Pandas version checks
-
[X] I have checked that this issue has not already been reported.
-
[X] I have confirmed this bug exists on the latest version of pandas.
-
[X] I have confirmed this bug exists on the main branch of pandas.
Reproducible Example
import pyarrow as pa
import pandas as pd
arr = ["Mon", "Tue", "Mon", "Wed", "Mon", "Thu", "Fri", "Sat", "Sun"]
table = pa.table(
{"weekday": pa.array(arr).dictionary_encode()}
)
exchange_df = table.__dataframe__()
from pandas.core.interchange.from_dataframe import from_dataframe
from_dataframe(exchange_df)
Traceback (most recent call last):
File "<stdin>", line 1, in <module>
File "/Users/alenkafrim/repos/pyarrow-dev-9/lib/python3.9/site-packages/pandas/core/interchange/from_dataframe.py", line 53, in from_dataframe
return _from_dataframe(df.__dataframe__(allow_copy=allow_copy))
File "/Users/alenkafrim/repos/pyarrow-dev-9/lib/python3.9/site-packages/pandas/core/interchange/from_dataframe.py", line 74, in _from_dataframe
pandas_df = protocol_df_chunk_to_pandas(chunk)
File "/Users/alenkafrim/repos/pyarrow-dev-9/lib/python3.9/site-packages/pandas/core/interchange/from_dataframe.py", line 124, in protocol_df_chunk_to_pandas
columns[name], buf = categorical_column_to_series(col)
File "/Users/alenkafrim/repos/pyarrow-dev-9/lib/python3.9/site-packages/pandas/core/interchange/from_dataframe.py", line 185, in categorical_column_to_series
assert isinstance(cat_column, PandasColumn), "categories must be a PandasColumn"
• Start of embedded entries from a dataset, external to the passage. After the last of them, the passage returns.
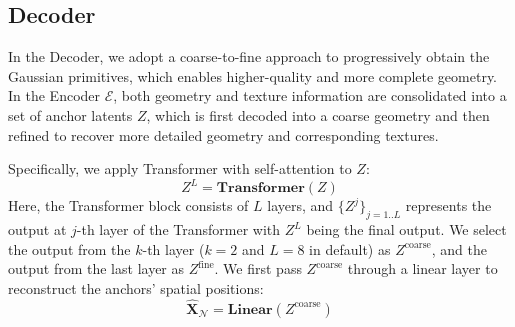 \subsection{Decoder}
\label{sec:dec}
In the Decoder, we adopt a coarse-to-fine approach to progressively obtain the Gaussian primitives, which enables higher-quality and more complete geometry. In the Encoder $\mathcal{E}$, both geometry and texture information are consolidated into a set of anchor latents \( Z \), which is first decoded into a coarse geometry and then refined to recover more detailed geometry and corresponding textures.

Specifically, we apply Transformer with self-attention to \( Z \):
\begin{equation}
    Z^L = \textbf{Transformer}(Z)
\end{equation}
Here, the Transformer block consists of \( L \) layers, and \( \{ Z^j \}_{j=1..L} \) represents the output at $j$-th layer of the Transformer with $Z^L$ being the final output.  We select the output from the \( k \)-th layer ($k=2$ and $L=8$ in default) as \( Z^{\text{coarse}} \), and the output from the last layer as \( Z^{\text{fine}} \). We first pass \( Z^{\text{coarse}} \) through a linear layer to reconstruct the anchors' spatial positions:
\[
\hat{\mathbf{X}}_\mathcal{N}
 = \textbf{Linear}(Z^{\text{coarse}})
\]


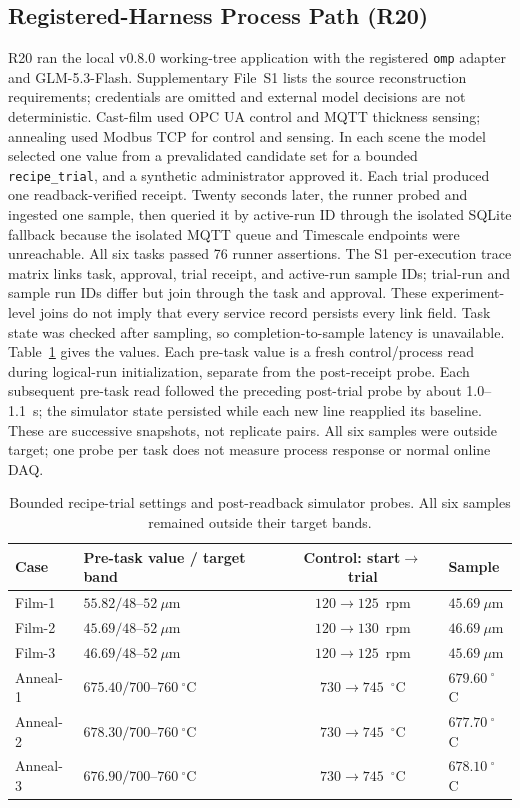 \subsection{Registered-Harness Process Path (R20)}
\label{sec:harness-e2e}
R20 ran the local v0.8.0 working-tree application with the registered
\texttt{omp} adapter and GLM-5.3-Flash. Supplementary File~S1 lists the source
reconstruction requirements; credentials are omitted and external model
decisions are not deterministic. Cast-film used OPC UA control and MQTT
thickness sensing; annealing used Modbus TCP for control and sensing. In each
scene the model selected one value from a prevalidated candidate set for a
bounded \texttt{recipe\_trial}, and a synthetic administrator approved it.
Each trial produced one readback-verified receipt. Twenty seconds later, the
runner probed and ingested one sample, then queried it by active-run ID through
the isolated SQLite fallback because the isolated MQTT queue and Timescale
endpoints were unreachable. All six tasks passed 76 runner assertions. The
S1 per-execution trace matrix links task, approval, trial receipt, and
active-run sample IDs; trial-run and sample run IDs differ but join through
the task and approval. These experiment-level joins do not imply that every
service record persists every link field. Task state was checked after
sampling, so completion-to-sample latency is unavailable. Table~\ref{tab:q8}
gives the values. Each pre-task value is a fresh control/process read during
logical-run initialization, separate from the post-receipt probe. Each
subsequent pre-task read followed the preceding post-trial probe by about
1.0--1.1~s; the simulator state persisted while each new line reapplied its
baseline. These are successive snapshots, not replicate pairs. All six
samples were outside target; one probe per task does not measure process
response or normal online DAQ.

\begin{table}[!t]
\centering
\caption{Bounded recipe-trial settings and post-readback simulator probes. All
six samples remained outside their target bands.}
\label{tab:q8}
\footnotesize
\setlength{\tabcolsep}{2.5pt}
\begin{tabularx}{\columnwidth}{@{}lXcX@{}}
\toprule
Case & Pre-task value / target band & Control: start$\to$trial & Sample \\
\midrule
Film-1 & $55.82/48$--$52~\mu$m & $120\to125$~rpm & $45.69~\mu$m \\
Film-2 & $45.69/48$--$52~\mu$m & $120\to130$~rpm & $46.69~\mu$m \\
Film-3 & $46.69/48$--$52~\mu$m & $120\to125$~rpm & $45.69~\mu$m \\
Anneal-1 & $675.40/700$--$760~^{\circ}$C & $730\to745$~$^{\circ}$C & $679.60~^{\circ}$C \\
Anneal-2 & $678.30/700$--$760~^{\circ}$C & $730\to745$~$^{\circ}$C & $677.70~^{\circ}$C \\
Anneal-3 & $676.90/700$--$760~^{\circ}$C & $730\to745$~$^{\circ}$C & $678.10~^{\circ}$C \\
\bottomrule
\end{tabularx}
\end{table}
AssertionError: categories must be a PandasColumn
Issue Description
I am currently working on implementing a dataframe interchange protocol for pyarrow.Table
in Apache Arrow project (https://github.com/apache/arrow/pull/14613).
I am using pandas implementation to test that the produced __dataframe__
object can be correctly consumed.
When consuming a pyarrow.Table
with categorical column I get an error from pandas that the categories must be a PandasColumn
and not a general __dataframe__
column defined by the interchange protocol. There is a check on line 185 for PandasColumn
instance:
https://github.com/pandas-dev/pandas/blob/70121c75a0e2a42e31746b6c205c7bb9e4b9b930/pandas/core/interchange/from_dataframe.py#L164-L185
Expected Behavior
categorical_column_to_series()
function should accept a general dataframe_protocol column for the categories in the categorical column.
Installed Versions
Comment From: AlenkaF
cc @jorisvandenbossche @mroeschke
Comment From: ronwho
take
Comment From: ronwho
Hello @AlenkaF ,
I am fairly new to open source contribution, and I am trying to take this task for a school project.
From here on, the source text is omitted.